Note; The foil sheet is to ensure the steam doesn’t escape and cooks the rice properly.
● Check occasionally to see if cooked, if the water is dried and the rice isn’t cooked to your satisfaction, add a little water and cover.
● Slice the remaining onions and tomatoes, add to the rice and let the steam cook it.
Afterwards, cover and let it burn! Yes let it BURN! This is for the smokey flavour. Let the burning go on for about 3-5 minutes on medium heat or till your heart can’t take it
anymore 😂😂😂. Bring it down and set it to cool.
Voila! Food is ready.
It is more advisable to cook Jollof rice with a cast iron pot rather than with a non-stick pot.
However, get your iron sponge ready for the cast iron pot. Immediately you turn out the rice from the pot, pour in water, so it will be easy to wash.

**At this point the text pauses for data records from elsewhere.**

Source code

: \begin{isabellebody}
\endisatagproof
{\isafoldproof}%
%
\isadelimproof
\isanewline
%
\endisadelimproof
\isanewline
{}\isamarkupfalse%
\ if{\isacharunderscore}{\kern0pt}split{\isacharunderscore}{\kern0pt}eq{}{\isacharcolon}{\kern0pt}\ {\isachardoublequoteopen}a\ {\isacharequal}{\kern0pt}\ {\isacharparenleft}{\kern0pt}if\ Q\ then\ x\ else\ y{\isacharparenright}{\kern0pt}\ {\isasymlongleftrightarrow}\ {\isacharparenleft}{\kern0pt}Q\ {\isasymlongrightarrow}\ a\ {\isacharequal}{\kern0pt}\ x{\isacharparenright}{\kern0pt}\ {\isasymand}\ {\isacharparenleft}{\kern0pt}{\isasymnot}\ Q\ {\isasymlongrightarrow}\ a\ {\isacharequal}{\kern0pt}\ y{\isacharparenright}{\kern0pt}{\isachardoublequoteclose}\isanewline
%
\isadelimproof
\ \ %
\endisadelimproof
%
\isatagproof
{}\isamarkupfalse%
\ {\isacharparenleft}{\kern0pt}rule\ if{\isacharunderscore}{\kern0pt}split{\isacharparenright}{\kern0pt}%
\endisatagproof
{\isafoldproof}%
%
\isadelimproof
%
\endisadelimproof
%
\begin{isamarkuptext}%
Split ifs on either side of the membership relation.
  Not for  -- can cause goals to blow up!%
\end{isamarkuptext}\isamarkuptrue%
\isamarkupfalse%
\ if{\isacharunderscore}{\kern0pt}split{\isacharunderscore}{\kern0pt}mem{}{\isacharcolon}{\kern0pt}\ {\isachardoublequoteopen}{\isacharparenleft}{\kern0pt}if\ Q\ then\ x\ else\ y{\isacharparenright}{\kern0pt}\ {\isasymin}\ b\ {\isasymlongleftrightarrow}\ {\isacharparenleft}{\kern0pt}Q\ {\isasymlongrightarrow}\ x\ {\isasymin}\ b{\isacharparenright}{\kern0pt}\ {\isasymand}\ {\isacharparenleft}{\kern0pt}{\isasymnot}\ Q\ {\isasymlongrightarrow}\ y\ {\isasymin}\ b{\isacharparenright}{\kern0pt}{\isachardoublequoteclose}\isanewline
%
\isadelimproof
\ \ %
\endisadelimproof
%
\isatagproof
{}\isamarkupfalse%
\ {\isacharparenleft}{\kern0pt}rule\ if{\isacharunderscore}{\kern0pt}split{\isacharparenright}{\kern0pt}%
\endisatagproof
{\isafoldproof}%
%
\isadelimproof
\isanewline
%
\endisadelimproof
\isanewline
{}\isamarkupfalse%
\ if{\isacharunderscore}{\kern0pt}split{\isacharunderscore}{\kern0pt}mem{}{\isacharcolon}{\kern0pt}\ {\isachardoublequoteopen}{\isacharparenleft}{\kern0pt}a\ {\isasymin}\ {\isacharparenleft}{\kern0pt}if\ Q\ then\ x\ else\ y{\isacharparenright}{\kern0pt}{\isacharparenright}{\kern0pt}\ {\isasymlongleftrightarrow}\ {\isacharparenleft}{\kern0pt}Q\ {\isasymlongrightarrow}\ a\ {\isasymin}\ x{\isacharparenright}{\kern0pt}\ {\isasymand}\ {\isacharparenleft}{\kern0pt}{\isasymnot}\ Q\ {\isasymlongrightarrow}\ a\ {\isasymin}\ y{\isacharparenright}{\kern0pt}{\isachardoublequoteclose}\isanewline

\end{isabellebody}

After adding the rice to the sauce, drop the iron spoon and pick up the wooden ladle, this is a tip gotten from the Olopo (Yoruba caterers).
Don’t parboil your rice before cooking it, just wash well and use. Also, before you soak the pot, remember that the bottom is the sweetest part!😩
Behold the bottom, the sweetest part in all its glory and splendour.
For much more Jollof rice recipes, visit this link; http://www.worldjollofday.com/tag/jollof-recipes/
BOSSLADY GOT ENGAGED IN A CONVERSATION HERE IS HOW IT WENT DOWN ;
Please ma, my question is how do one make Jollof rice in which it won’t stick together and what are the procedures in cooking it?
If you follow the recipe above and if you use long grain rice, the rice wouldn’t stick together and it’d come out nicely.
You know there’s a difference between Jollof rice. There’s a place I know of in Agbowo their Jollof is 👌. Is it that they have a special recipe or is just that they spend more on ingredients and stuff, compared to the Jollof at KLAZZ.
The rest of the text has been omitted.